The Sanskrit devotional text called the Narayaneeyam is held in the highest esteem by ‘Shaivas’ and Srivaishnavas alike. Its verses are sung in worship at the Krishna temple at Guruvayur, just as Jayadeva’s Gita Govindam is sung at Lord Jagannatha’s temple at Puri. The composer of the Narayaneeyam is Meppathur Narayana Bhattadri, of the priestly Namboodri community of Kerala. They say he was born in 1560 CE. (Saint Purandaradasa, the ‘Karnataka Sangita Pitamaha’ or ‘Grandsire of Carnatic Music’ had four years left to live then while in the north, Bairam Khan fell out fatally with Akbar that year). By about 16, Narayana Bhattadri was a proven prodigy, having mastered “all learning”. He was also an arrogant young person and a bit of a rake, if one can so interpret the careful remark by his historians that he was “morally indifferent.”
In fact, the only person that the arrogant young man was known to love and respect was his grammar teacher, Achyuta Pisharady. When the guru fell victim to paralysis a few years later, Bhattadri was moved to take his teacher’s illness upon himself. This duly happened, just as Babar had taken on Humayun’s sickness. Bhattadri then asked to be carried to Guruvayur temple. Sending word to the great poet, Thunchath Ezhuthatchan, for advice, he was given this cryptic message, “Start with the fish”. Rightly interpreting this as a hint to compose hymns on Mahavishnu’s ten avatars (which began with ‘Matsya’, the Fish), Bhattadri began to compose what became known as the Narayaneeyam. It was a condensed, original telling of the Srimad Bhagvatam in 1,036 Sanskrit verses, completed in precisely a hundred days. He was fully cured by the last day, November 27, 1587 (Vrischikam 28, year 763, Kollam Era) and, say some, lived to the great age of 106. One belief about the Narayaneeyam echoes the lovely Gita Govindam story that Krishna Himself permitted Jayadeva to retain a verse describing Radha’s “head on His feet.” The story goes that when it came to describing the Raasa Krida (Sri Krishna’s mystic dance with the milkmaids of Vrindavan), Bhattadri blanked out. He simply could not visualise it and surrendered to the Lord, pleading, “You tell me how.”
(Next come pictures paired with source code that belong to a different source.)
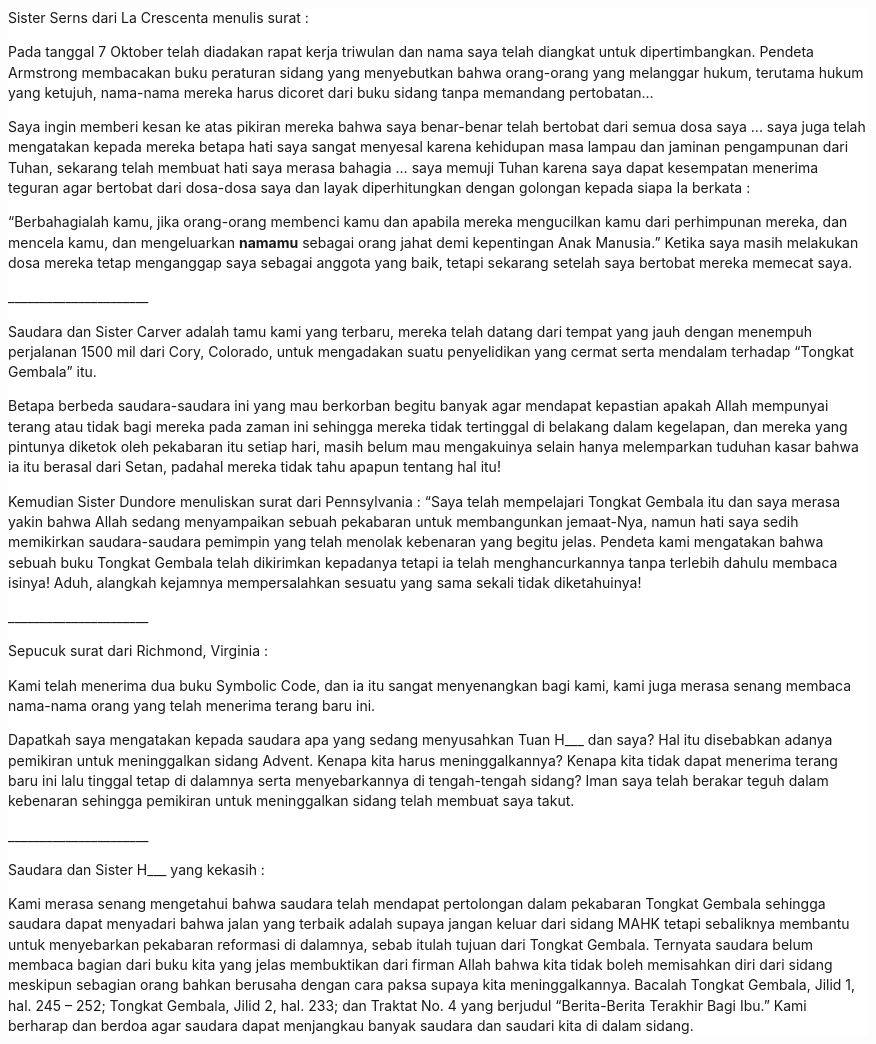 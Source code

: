 Sister Serns dari La Crescenta menulis surat :

Pada tanggal 7 Oktober telah diadakan rapat kerja triwulan dan nama saya telah diangkat untuk dipertimbangkan. Pendeta Armstrong membacakan buku peraturan sidang yang menyebutkan bahwa orang-orang yang melanggar hukum, terutama hukum yang ketujuh, nama-nama mereka harus dicoret dari buku sidang tanpa memandang pertobatan…

Saya ingin memberi kesan ke atas pikiran mereka bahwa saya benar-benar telah bertobat dari semua dosa saya ... saya juga telah mengatakan kepada mereka betapa hati saya sangat menyesal karena kehidupan masa lampau dan jaminan pengampunan dari Tuhan, sekarang telah membuat hati saya merasa bahagia … saya memuji Tuhan karena saya dapat kesempatan menerima teguran agar bertobat dari dosa-dosa saya dan layak diperhitungkan dengan golongan kepada siapa Ia berkata :

“Berbahagialah kamu, jika orang-orang membenci kamu dan apabila mereka mengucilkan kamu dari perhimpunan mereka, dan mencela kamu, dan mengeluarkan **namamu** sebagai orang jahat demi kepentingan Anak Manusia.” Ketika saya masih melakukan dosa mereka tetap menganggap saya sebagai anggota yang baik, tetapi sekarang setelah saya bertobat mereka memecat saya.

\_\_\_\_\_\_\_\_\_\_\_\_\_\_\_\_\_\_\_\_\_\_

Saudara dan Sister Carver adalah tamu kami yang terbaru, mereka telah datang dari tempat yang jauh dengan menempuh perjalanan 1500 mil dari Cory, Colorado, untuk mengadakan suatu penyelidikan yang cermat serta mendalam terhadap “Tongkat Gembala” itu.

Betapa berbeda saudara-saudara ini yang mau berkorban begitu banyak agar mendapat kepastian apakah Allah mempunyai terang atau tidak bagi mereka pada zaman ini sehingga mereka tidak tertinggal di belakang dalam kegelapan, dan mereka yang pintunya diketok oleh pekabaran itu setiap hari, masih belum mau mengakuinya selain hanya melemparkan tuduhan kasar bahwa ia itu berasal dari Setan, padahal mereka tidak tahu apapun tentang hal itu!

Kemudian Sister Dundore menuliskan surat dari Pennsylvania : “Saya telah mempelajari Tongkat Gembala itu dan saya merasa yakin bahwa Allah sedang menyampaikan sebuah pekabaran untuk membangunkan jemaat-Nya, namun hati saya sedih memikirkan saudara-saudara pemimpin yang telah menolak kebenaran yang begitu jelas. Pendeta kami mengatakan bahwa sebuah buku Tongkat Gembala telah dikirimkan kepadanya tetapi ia telah menghancurkannya tanpa terlebih dahulu membaca isinya! Aduh, alangkah kejamnya mempersalahkan sesuatu yang sama sekali tidak diketahuinya!

\_\_\_\_\_\_\_\_\_\_\_\_\_\_\_\_\_\_\_\_\_\_

Sepucuk surat dari Richmond, Virginia :

Kami telah menerima dua buku Symbolic Code, dan ia itu sangat menyenangkan bagi kami, kami juga merasa senang membaca nama-nama orang yang telah menerima terang baru ini.

Dapatkah saya mengatakan kepada saudara apa yang sedang menyusahkan Tuan H\_\_\_ dan saya? Hal itu disebabkan adanya pemikiran untuk meninggalkan sidang Advent. Kenapa kita harus meninggalkannya? Kenapa kita tidak dapat menerima terang baru ini lalu tinggal tetap di dalamnya serta menyebarkannya di tengah-tengah sidang? Iman saya telah berakar teguh dalam kebenaran sehingga pemikiran untuk meninggalkan sidang telah membuat saya takut.

\_\_\_\_\_\_\_\_\_\_\_\_\_\_\_\_\_\_\_\_\_\_

Saudara dan Sister H\_\_\_ yang kekasih :

Kami merasa senang mengetahui bahwa saudara telah mendapat pertolongan dalam pekabaran Tongkat Gembala sehingga saudara dapat menyadari bahwa jalan yang terbaik adalah supaya jangan keluar dari sidang MAHK tetapi sebaliknya membantu untuk menyebarkan pekabaran reformasi di dalamnya, sebab itulah tujuan dari Tongkat Gembala. Ternyata saudara belum membaca bagian dari buku kita yang jelas membuktikan dari firman Allah bahwa kita tidak boleh memisahkan diri dari sidang meskipun sebagian orang bahkan berusaha dengan cara paksa supaya kita meninggalkannya. Bacalah Tongkat Gembala, Jilid 1, hal. 245 – 252; Tongkat Gembala, Jilid 2, hal. 233; dan Traktat No. 4 yang berjudul “Berita-Berita Terakhir Bagi Ibu.” Kami berharap dan berdoa agar saudara dapat menjangkau banyak saudara dan saudari kita di dalam sidang.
They say he was then graced with a dazzling vision of Krishna dancing with the gopis and this lilting verse, still danced by our classical artistes, tumbled out: Keshapasha- druta- pinchikavatiti- sanchala- makara- kundalam/harajala- vanamalika- lalita-madgaraga-ghana-saurabham: ‘Peacock feathers on your crown, fish-pendants in your ears, wildflower garlands on your neck, your body smelling sweet of sandal.’ “On this radiant form, dressed for Raasa, let us meditate,” he concluded in ecstasy. And perhaps we do so even now, each in our own way.